María
La representación cinematográfica de los desenlaces trágicos en figuras públicas enfrenta un desafío inherente: la tensión entre la fidelidad a lo real —o su interpretación— y la tendencia a la glorificación. Más allá de las licencias creativas propias del género biográfico, que suponen riesgos como la distorsión histórica o la omisión de personajes clave en la construcción narrativa, estas obras alcanzan su eje crítico al equilibrar las aspiraciones artísticas con el rigor documental. Es en ese equilibrio donde reside la autenticidad discursiva de María.

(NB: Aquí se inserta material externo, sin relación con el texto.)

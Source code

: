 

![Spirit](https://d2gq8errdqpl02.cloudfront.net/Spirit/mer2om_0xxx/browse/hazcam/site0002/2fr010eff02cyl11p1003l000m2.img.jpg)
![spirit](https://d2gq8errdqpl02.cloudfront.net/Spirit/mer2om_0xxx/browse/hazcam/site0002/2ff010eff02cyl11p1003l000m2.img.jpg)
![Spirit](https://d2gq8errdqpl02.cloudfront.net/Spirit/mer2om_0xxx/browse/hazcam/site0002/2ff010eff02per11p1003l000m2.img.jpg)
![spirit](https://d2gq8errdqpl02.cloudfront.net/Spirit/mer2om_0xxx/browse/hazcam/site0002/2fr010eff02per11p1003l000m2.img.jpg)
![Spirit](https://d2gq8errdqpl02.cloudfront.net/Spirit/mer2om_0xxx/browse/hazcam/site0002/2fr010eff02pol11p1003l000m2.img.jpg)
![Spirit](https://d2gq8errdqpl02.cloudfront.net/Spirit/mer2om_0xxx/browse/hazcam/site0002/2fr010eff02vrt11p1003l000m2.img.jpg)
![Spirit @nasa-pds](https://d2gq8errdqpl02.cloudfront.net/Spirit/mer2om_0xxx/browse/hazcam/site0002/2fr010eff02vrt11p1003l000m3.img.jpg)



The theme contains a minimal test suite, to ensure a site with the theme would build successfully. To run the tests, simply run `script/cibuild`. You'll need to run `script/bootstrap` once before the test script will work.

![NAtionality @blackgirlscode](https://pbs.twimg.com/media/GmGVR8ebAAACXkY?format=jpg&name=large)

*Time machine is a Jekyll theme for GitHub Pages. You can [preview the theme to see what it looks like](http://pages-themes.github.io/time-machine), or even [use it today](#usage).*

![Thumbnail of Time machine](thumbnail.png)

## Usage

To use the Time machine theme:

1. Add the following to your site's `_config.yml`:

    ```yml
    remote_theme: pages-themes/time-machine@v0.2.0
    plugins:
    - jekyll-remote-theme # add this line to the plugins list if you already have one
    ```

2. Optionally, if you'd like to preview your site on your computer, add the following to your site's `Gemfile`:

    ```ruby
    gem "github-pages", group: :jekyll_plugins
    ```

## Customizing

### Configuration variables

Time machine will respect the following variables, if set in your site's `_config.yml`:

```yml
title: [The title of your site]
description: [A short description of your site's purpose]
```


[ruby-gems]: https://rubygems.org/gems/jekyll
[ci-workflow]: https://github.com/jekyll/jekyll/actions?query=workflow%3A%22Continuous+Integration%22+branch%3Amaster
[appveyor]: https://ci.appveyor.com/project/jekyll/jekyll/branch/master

Pablo Larraín aborda los últimos días de María Callas mediante una estructura que oscila entre el presente y el pasado. Por un lado, retrata a una mujer frágil pero indómita, empeñada en conservar el control de su voz en un contexto marcado por la decadencia personal. Por otro, reconstruye su historia a través de recuerdos fragmentados, donde las voluntades ajenas —desde lo que quería su familia hasta lo que deseaba el magnate Aristóteles Onassis— sistemáticamente eclipsaron las suyas. Esta dicotomía no sólo profundiza en su turbulento estado psicológico, sino que expone la paradoja de una vida pública dominada por la sumisión privada.
Para articular las dos dimensiones temporales, Larraín recurre a un elemento clave: la presunta adicción de Callas al Mandrax, un fármaco hipnótico-alucinógeno. Este recurso narrativo funciona como puente hacia un espacio donde la diva confronta espectros de su pasado —figuras familiares, la prensa intrusiva e incluso su propio y confundido yo— en un intento de resolver conflictos irreconciliables. La droga, más que un mero disparador, simboliza la búsqueda de escape y autoconocimiento en un mundo que espera mucho de ella, pero que la sobrepasa.

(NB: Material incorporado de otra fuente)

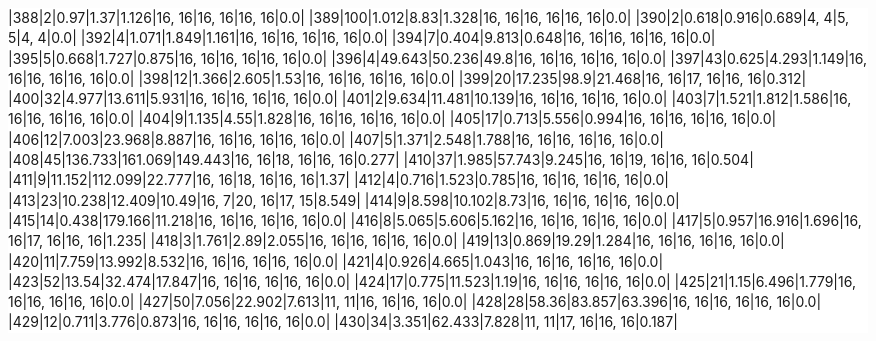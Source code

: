 |388|2|0.97|1.37|1.126|16, 16|16, 16|16, 16|0.0|
|389|100|1.012|8.83|1.328|16, 16|16, 16|16, 16|0.0|
|390|2|0.618|0.916|0.689|4, 4|5, 5|4, 4|0.0|
|392|4|1.071|1.849|1.161|16, 16|16, 16|16, 16|0.0|
|394|7|0.404|9.813|0.648|16, 16|16, 16|16, 16|0.0|
|395|5|0.668|1.727|0.875|16, 16|16, 16|16, 16|0.0|
|396|4|49.643|50.236|49.8|16, 16|16, 16|16, 16|0.0|
|397|43|0.625|4.293|1.149|16, 16|16, 16|16, 16|0.0|
|398|12|1.366|2.605|1.53|16, 16|16, 16|16, 16|0.0|
|399|20|17.235|98.9|21.468|16, 16|17, 16|16, 16|0.312|
|400|32|4.977|13.611|5.931|16, 16|16, 16|16, 16|0.0|
|401|2|9.634|11.481|10.139|16, 16|16, 16|16, 16|0.0|
|403|7|1.521|1.812|1.586|16, 16|16, 16|16, 16|0.0|
|404|9|1.135|4.55|1.828|16, 16|16, 16|16, 16|0.0|
|405|17|0.713|5.556|0.994|16, 16|16, 16|16, 16|0.0|
|406|12|7.003|23.968|8.887|16, 16|16, 16|16, 16|0.0|
|407|5|1.371|2.548|1.788|16, 16|16, 16|16, 16|0.0|
|408|45|136.733|161.069|149.443|16, 16|18, 16|16, 16|0.277|
|410|37|1.985|57.743|9.245|16, 16|19, 16|16, 16|0.504|
|411|9|11.152|112.099|22.777|16, 16|18, 16|16, 16|1.37|
|412|4|0.716|1.523|0.785|16, 16|16, 16|16, 16|0.0|
|413|23|10.238|12.409|10.49|16, 7|20, 16|17, 15|8.549|
|414|9|8.598|10.102|8.73|16, 16|16, 16|16, 16|0.0|
|415|14|0.438|179.166|11.218|16, 16|16, 16|16, 16|0.0|
|416|8|5.065|5.606|5.162|16, 16|16, 16|16, 16|0.0|
|417|5|0.957|16.916|1.696|16, 16|17, 16|16, 16|1.235|
|418|3|1.761|2.89|2.055|16, 16|16, 16|16, 16|0.0|
|419|13|0.869|19.29|1.284|16, 16|16, 16|16, 16|0.0|
|420|11|7.759|13.992|8.532|16, 16|16, 16|16, 16|0.0|
|421|4|0.926|4.665|1.043|16, 16|16, 16|16, 16|0.0|
|423|52|13.54|32.474|17.847|16, 16|16, 16|16, 16|0.0|
|424|17|0.775|11.523|1.19|16, 16|16, 16|16, 16|0.0|
|425|21|1.15|6.496|1.779|16, 16|16, 16|16, 16|0.0|
|427|50|7.056|22.902|7.613|11, 11|16, 16|16, 16|0.0|
|428|28|58.36|83.857|63.396|16, 16|16, 16|16, 16|0.0|
|429|12|0.711|3.776|0.873|16, 16|16, 16|16, 16|0.0|
|430|34|3.351|62.433|7.828|11, 11|17, 16|16, 16|0.187|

La película transita entre lo real y lo onírico sin delimitaciones claras, reflejando el deterioro mental de la protagonista. A través de secuencias que fusionan memoria y fantasía, el espectador vacila entre percibir lo real o lo imaginado. En este viaje, la fama se revela no como un triunfo, sino como una telaraña donde se entrelazan el dolor y la identidad perdida. Por otro lado, la utilización del blanco y negro para trasladar las aciones al pasado no solo ayuda a darle profundidad a los recuerdos, sino que muestra un mundo de glamúr donde la dirección de arte y el vestuario lucen en todo su esplendor.
María también funciona como un relato fantasmagórico de elegancia y dolor en el que Angelina Jolie brilla por su expresividad de mujer atormentada. La actriz transita con la mirada fija hacia un futuro de autodestrucción respaldado por un buen trabajo de maquillaje y peinado. La capacidad de Jolie para abstraerse la muestran, a la vez, en estados de vulnerabilidad y rebeldía que la potencian interpretativamente. Quizá las escenas de canto no sean las mejores en el desempeño global de su performance, aunque tiene muchas escenas memorables como cuando asiste a los cafés parisinos y confronta a sus fans en conversaciones donde Larraín expone sus propias ideas respecto a la relación que tienen los famosos con sus seguidores. A Jolie la acompañan de forma sostenida un reparto integrado por Pierfrancesco Favino y Alba Rohrwacher, en los roles del mayordomo y la ama de llaves de Callas. Lo llamativo de sus roles es que no están subordinados a las funciones accesorias de criados, sirven de catalizadores en la vida cotidiana de la cantante.
Sin duda, la película se imbuye en una atmósfera de tragedia irremediable. No es casualidad que las arias seleccionadas sólo sean comparsas del filme, funcionan como extensiones sonoras de su tormento interno. Como ya hiciera con las semblanzas de otras mujeres famosas -Jackie (2016) sobre la esposa de John F. Kennedy, y Spencer (2021), alrededor de la princesa Lady Diana-, Larraín trasciende el biopic convencional para ofrecer una reflexión relacionada a la mitificación cultural: un proceso donde la persona se diluye tras el icono, y la historia se convierte en leyenda.